*Instructions to follow*: Check each line of the entries below for the word "badge", then state how many lines have it and nothing more.

*** Data extract Section Begins ***

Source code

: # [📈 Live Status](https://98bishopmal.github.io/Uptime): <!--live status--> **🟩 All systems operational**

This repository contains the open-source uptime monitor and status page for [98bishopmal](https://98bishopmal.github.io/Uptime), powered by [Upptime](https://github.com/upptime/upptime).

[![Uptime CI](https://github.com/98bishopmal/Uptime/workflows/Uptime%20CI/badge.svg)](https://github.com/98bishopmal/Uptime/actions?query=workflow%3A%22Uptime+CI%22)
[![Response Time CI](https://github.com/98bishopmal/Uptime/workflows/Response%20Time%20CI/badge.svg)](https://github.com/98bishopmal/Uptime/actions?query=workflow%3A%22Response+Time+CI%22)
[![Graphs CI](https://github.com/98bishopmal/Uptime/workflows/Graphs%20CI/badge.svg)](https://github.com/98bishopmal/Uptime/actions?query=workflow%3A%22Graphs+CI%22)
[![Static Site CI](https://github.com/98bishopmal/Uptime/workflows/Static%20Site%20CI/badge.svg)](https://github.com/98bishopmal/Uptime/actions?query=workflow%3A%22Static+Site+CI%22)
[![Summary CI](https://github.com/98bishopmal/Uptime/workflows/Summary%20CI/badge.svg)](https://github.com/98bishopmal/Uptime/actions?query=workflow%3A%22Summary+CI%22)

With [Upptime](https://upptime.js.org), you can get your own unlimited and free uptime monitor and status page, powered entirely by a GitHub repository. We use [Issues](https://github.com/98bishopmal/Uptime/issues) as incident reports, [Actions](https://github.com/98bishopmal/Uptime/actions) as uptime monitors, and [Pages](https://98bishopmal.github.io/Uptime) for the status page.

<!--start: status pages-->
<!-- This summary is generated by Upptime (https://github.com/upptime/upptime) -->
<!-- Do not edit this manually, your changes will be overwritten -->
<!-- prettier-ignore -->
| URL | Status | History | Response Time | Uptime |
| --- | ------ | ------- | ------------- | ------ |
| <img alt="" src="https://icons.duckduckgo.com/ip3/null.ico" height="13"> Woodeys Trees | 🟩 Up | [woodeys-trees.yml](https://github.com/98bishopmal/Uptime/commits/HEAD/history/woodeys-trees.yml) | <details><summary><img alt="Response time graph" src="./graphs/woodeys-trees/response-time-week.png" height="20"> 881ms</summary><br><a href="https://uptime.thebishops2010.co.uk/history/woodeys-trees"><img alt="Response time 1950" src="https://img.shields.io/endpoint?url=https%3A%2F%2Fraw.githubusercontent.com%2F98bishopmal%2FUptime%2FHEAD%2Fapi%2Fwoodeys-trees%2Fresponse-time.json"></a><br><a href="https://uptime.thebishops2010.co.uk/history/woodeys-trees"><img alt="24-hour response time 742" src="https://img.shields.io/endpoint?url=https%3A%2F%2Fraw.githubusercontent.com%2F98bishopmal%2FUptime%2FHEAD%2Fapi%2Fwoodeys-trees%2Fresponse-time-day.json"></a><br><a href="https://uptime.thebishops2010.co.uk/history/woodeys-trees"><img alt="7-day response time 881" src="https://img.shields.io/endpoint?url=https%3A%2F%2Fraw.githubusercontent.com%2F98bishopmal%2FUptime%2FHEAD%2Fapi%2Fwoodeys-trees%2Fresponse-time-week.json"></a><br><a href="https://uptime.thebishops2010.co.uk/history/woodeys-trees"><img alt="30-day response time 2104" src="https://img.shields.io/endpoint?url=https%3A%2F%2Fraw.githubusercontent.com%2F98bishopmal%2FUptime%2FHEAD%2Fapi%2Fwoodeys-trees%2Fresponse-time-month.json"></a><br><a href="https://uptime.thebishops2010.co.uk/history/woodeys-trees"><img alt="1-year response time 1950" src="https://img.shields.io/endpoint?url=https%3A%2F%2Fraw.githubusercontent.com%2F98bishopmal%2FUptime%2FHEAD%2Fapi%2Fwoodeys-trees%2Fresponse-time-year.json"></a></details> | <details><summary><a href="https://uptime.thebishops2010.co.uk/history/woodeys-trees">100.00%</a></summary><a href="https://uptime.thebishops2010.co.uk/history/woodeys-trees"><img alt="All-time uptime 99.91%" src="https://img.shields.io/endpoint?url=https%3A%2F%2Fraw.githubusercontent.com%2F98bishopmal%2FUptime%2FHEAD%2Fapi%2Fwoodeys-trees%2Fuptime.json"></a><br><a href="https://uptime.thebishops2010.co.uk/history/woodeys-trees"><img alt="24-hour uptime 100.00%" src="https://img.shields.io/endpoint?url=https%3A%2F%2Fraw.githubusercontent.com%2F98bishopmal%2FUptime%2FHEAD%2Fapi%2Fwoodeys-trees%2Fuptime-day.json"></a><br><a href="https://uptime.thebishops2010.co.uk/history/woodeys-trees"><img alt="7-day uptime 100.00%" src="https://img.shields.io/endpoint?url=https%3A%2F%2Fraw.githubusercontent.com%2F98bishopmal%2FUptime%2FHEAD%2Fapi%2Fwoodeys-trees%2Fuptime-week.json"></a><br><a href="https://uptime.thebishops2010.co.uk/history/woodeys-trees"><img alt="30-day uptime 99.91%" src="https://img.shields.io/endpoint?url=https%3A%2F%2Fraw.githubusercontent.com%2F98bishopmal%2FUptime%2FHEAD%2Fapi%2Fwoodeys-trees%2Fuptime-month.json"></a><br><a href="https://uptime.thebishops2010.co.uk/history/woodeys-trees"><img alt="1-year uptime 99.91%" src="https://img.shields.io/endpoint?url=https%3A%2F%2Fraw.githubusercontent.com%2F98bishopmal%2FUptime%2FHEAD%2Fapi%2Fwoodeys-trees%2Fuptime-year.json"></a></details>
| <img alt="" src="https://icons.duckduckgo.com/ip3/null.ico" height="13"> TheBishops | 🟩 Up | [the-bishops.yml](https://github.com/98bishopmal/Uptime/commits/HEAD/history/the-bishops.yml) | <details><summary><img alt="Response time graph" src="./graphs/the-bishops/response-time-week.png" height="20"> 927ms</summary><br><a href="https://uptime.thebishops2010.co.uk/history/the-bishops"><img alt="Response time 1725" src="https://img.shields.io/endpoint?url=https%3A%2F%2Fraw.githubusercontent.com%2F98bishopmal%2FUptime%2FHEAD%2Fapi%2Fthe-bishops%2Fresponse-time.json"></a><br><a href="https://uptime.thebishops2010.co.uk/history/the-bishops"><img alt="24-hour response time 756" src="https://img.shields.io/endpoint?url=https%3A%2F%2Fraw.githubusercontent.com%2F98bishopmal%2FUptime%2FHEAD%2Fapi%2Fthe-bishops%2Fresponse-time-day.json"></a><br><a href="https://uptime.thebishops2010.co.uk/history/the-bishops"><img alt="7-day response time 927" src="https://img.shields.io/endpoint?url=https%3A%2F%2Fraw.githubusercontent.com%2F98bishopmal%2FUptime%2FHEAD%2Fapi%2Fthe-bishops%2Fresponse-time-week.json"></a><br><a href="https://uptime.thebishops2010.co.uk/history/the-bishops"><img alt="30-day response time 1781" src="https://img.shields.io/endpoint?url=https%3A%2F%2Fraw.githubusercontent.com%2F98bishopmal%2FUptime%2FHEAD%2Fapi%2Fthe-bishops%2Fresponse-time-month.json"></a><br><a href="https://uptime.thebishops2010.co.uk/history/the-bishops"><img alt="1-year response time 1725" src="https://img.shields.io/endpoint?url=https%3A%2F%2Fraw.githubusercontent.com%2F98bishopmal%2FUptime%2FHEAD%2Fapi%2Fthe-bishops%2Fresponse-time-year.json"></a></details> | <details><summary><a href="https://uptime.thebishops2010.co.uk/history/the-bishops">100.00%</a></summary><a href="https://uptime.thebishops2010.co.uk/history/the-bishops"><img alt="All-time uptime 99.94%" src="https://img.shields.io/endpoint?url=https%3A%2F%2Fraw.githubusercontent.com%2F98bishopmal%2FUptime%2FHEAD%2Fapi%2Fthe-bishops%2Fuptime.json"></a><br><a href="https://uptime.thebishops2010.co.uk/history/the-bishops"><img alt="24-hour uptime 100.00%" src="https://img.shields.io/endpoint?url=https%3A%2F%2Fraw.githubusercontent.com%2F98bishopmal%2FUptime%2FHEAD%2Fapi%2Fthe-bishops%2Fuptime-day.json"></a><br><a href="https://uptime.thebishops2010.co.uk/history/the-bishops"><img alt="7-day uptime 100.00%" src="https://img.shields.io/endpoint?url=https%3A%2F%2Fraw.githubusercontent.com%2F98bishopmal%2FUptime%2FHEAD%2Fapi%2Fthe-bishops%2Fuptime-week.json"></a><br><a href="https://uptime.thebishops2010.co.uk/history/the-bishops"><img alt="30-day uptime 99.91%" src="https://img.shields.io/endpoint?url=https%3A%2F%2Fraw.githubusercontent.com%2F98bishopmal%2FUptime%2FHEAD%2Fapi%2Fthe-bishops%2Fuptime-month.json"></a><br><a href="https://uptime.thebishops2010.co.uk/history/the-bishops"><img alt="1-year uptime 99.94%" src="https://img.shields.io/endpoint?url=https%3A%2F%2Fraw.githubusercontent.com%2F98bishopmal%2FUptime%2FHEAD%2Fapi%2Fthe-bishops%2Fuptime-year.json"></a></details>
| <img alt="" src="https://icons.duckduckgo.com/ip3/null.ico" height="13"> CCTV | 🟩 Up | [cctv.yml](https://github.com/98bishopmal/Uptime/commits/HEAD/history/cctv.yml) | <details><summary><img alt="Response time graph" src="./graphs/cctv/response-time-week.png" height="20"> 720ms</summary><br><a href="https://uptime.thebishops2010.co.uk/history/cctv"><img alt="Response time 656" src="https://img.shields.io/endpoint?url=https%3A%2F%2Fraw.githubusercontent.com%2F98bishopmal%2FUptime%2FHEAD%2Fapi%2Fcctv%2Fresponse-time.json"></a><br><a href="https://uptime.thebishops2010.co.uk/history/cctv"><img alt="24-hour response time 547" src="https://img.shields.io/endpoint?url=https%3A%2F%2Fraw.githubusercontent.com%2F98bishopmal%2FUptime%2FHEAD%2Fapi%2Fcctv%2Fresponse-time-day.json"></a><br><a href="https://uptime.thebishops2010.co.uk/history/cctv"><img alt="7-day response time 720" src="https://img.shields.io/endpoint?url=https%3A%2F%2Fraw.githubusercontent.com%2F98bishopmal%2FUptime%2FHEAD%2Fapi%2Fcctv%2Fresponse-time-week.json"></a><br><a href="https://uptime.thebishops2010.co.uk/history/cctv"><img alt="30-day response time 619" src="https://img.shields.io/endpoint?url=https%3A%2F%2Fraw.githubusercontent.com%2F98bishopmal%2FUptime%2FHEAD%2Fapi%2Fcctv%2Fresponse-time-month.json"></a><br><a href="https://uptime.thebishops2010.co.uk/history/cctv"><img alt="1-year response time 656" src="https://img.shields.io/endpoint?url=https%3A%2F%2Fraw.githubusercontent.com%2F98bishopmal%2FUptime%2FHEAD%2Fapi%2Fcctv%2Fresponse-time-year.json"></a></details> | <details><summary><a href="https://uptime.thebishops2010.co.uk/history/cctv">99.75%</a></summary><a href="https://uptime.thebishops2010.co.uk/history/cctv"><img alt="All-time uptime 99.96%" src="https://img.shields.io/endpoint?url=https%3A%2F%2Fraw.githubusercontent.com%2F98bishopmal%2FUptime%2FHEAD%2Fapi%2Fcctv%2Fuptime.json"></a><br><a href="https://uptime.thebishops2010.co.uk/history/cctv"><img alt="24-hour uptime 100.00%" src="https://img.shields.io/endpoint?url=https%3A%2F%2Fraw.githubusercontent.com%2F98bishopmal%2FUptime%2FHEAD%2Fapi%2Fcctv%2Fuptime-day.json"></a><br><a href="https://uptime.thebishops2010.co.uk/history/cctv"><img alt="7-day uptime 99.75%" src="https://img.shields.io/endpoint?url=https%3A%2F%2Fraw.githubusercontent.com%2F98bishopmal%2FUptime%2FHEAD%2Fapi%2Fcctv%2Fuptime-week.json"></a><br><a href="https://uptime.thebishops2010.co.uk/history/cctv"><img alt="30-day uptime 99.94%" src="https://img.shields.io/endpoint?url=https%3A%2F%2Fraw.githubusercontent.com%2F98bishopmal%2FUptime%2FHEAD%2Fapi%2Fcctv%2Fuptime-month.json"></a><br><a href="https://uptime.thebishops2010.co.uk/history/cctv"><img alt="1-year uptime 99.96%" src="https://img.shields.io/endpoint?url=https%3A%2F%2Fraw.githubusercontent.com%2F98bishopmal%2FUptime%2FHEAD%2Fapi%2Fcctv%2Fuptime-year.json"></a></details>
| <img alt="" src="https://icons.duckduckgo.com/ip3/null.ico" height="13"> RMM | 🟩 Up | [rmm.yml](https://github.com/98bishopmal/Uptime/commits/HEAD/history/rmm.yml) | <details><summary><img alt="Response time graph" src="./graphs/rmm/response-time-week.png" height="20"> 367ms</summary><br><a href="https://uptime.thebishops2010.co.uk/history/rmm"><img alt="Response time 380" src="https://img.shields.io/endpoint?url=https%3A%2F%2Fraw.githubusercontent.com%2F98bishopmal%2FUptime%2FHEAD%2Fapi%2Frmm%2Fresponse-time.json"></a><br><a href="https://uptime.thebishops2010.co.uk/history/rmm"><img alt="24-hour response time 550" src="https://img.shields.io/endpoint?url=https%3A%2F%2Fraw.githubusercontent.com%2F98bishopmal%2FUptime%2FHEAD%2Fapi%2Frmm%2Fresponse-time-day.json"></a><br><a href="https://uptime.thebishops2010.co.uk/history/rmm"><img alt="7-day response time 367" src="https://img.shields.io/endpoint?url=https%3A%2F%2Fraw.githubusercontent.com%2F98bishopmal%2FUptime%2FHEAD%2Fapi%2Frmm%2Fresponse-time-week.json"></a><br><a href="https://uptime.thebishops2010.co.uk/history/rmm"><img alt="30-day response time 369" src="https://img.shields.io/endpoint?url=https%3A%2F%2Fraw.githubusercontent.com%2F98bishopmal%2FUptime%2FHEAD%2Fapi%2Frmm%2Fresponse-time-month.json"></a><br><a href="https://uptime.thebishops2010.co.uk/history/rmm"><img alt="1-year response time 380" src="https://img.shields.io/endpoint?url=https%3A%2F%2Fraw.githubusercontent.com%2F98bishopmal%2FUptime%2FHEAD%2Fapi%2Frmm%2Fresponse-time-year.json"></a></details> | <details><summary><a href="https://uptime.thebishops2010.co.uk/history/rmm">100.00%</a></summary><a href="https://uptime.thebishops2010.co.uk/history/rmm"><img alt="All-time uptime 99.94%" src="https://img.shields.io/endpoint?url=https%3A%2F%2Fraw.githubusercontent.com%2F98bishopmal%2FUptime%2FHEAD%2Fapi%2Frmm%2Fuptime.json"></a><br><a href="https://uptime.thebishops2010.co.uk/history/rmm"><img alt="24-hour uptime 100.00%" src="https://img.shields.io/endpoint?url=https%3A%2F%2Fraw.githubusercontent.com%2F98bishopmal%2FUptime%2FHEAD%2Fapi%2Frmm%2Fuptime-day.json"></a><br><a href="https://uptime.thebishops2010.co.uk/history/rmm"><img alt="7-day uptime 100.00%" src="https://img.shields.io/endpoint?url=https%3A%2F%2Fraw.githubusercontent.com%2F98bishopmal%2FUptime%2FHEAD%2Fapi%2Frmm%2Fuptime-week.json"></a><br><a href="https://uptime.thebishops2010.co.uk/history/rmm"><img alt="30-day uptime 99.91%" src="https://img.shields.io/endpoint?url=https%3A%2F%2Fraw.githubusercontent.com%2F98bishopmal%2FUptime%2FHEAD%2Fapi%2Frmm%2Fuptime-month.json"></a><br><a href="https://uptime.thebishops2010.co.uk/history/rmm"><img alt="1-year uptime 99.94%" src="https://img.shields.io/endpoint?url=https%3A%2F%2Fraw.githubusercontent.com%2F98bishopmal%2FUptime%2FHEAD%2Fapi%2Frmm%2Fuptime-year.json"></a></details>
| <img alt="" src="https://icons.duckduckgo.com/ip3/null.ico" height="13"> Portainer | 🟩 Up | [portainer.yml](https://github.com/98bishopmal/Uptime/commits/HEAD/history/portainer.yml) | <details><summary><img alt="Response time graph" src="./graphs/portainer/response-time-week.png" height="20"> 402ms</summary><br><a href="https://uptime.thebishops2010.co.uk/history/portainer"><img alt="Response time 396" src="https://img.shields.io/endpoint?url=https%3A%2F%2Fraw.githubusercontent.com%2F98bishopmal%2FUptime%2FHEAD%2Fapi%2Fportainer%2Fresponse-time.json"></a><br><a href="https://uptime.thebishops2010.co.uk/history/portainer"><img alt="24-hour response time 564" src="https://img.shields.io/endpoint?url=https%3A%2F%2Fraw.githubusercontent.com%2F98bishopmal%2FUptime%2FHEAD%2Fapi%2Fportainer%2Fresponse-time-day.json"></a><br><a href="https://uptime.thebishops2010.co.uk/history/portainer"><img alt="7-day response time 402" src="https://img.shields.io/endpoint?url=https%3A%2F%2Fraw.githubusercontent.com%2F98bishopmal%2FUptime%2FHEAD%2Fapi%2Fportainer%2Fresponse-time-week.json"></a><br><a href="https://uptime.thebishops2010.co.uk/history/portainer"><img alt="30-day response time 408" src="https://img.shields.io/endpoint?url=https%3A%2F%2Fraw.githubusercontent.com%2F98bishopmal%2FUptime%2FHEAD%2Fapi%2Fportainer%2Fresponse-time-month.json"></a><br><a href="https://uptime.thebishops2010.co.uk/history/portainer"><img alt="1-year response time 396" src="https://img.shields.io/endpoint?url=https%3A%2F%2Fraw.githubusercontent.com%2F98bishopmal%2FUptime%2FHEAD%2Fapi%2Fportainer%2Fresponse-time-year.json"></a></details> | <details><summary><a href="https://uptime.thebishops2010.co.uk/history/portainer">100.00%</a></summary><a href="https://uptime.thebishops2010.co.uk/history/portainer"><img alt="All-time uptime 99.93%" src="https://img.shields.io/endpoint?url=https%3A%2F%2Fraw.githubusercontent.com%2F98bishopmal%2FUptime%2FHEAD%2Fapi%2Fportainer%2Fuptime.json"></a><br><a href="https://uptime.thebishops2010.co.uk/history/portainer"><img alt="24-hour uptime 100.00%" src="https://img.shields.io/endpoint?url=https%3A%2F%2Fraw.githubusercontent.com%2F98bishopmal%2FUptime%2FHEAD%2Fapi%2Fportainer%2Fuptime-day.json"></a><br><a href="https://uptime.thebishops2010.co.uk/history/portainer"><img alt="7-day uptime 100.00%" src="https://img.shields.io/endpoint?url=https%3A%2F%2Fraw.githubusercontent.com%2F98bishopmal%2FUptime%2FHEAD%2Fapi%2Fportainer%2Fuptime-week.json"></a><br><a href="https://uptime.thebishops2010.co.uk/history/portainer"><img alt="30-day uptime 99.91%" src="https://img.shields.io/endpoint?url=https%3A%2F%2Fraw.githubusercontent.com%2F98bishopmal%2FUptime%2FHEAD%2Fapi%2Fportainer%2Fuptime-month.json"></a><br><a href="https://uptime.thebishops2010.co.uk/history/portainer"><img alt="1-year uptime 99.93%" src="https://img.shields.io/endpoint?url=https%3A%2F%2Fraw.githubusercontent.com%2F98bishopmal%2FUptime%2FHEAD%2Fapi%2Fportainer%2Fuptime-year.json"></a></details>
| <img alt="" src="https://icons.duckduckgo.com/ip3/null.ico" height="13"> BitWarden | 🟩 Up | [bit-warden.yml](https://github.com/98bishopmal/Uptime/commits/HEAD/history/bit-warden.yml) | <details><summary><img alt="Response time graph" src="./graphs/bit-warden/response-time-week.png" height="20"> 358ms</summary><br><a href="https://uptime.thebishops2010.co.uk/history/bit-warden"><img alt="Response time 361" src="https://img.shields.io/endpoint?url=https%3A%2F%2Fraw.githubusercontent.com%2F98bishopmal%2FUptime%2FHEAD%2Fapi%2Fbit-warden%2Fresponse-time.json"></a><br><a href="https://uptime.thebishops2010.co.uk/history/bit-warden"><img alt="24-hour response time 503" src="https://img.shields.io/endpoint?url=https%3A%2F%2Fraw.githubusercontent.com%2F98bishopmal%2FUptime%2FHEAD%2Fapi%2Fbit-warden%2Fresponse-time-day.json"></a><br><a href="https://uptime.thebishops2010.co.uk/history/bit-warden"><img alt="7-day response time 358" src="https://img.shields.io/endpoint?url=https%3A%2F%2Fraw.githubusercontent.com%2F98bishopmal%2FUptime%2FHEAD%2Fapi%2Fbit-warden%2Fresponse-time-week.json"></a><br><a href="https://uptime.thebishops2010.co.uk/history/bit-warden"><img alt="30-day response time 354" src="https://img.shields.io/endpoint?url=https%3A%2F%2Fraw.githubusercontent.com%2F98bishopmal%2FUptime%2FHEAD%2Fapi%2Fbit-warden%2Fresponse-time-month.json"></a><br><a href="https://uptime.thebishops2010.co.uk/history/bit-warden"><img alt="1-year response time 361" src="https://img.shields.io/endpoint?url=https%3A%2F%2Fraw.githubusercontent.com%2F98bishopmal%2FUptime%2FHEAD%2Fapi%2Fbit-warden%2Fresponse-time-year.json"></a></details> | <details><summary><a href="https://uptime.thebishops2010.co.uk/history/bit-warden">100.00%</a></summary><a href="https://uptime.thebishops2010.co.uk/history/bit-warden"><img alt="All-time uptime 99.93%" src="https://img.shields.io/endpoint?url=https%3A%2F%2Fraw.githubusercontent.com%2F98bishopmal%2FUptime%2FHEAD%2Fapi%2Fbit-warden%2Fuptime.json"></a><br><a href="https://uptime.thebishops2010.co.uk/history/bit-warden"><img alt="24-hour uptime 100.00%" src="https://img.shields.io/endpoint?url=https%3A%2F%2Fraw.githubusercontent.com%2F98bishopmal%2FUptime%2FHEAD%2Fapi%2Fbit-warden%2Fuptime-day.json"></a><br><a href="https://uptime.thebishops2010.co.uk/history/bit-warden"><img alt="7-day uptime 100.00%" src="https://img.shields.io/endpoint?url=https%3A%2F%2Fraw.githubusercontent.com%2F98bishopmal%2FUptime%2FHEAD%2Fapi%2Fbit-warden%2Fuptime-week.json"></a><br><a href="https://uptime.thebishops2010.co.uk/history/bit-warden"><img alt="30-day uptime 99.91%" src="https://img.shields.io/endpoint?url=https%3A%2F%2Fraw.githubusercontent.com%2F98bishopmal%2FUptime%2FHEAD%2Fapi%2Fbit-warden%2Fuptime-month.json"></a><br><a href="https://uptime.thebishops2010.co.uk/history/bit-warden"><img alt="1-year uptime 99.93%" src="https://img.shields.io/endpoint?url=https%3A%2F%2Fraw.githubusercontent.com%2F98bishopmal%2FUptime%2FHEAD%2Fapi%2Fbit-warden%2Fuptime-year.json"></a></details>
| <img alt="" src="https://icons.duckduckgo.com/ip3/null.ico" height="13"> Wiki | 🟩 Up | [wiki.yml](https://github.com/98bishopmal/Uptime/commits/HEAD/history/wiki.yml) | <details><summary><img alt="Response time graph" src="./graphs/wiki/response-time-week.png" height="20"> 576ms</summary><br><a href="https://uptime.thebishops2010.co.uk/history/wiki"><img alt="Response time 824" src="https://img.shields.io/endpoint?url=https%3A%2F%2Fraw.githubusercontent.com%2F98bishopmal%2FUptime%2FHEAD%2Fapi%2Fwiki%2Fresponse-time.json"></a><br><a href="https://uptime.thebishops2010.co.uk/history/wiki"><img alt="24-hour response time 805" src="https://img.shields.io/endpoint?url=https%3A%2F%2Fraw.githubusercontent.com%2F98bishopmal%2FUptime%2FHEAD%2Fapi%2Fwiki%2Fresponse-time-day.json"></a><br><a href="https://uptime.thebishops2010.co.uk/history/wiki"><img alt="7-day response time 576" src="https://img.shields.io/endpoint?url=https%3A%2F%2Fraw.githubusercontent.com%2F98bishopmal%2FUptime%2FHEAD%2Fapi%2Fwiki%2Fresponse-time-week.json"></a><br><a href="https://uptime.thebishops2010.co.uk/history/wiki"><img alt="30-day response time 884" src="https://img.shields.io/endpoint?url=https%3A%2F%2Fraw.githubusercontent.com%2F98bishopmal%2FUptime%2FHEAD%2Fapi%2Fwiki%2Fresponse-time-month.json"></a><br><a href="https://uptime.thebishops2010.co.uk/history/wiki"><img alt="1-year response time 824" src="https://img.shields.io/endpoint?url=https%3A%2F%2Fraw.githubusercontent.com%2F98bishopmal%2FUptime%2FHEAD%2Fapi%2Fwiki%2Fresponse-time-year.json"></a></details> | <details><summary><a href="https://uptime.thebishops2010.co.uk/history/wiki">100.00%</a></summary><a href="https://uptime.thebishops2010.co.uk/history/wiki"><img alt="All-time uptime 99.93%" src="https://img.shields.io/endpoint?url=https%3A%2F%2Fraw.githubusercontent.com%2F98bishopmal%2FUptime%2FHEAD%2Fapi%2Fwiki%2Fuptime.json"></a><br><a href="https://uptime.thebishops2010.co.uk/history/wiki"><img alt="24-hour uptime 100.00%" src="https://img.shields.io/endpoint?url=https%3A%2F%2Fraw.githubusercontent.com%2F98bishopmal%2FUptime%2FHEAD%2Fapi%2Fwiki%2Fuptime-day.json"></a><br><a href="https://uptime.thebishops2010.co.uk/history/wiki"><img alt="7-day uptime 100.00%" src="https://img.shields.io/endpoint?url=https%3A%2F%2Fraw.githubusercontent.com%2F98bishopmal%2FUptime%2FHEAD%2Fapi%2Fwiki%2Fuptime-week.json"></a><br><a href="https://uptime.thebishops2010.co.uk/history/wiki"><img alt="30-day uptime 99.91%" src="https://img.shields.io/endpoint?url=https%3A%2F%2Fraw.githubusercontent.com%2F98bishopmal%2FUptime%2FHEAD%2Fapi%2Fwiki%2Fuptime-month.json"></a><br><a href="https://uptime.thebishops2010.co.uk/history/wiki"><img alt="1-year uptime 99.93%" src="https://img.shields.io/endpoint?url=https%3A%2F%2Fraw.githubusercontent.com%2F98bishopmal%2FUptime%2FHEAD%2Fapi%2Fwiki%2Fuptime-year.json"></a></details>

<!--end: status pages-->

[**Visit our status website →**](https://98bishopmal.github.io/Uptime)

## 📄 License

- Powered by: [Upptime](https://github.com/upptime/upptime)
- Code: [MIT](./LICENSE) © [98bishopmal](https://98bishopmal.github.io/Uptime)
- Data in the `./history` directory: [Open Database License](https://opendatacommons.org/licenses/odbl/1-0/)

*** Data extract Section Ends ***

*Reply*: 5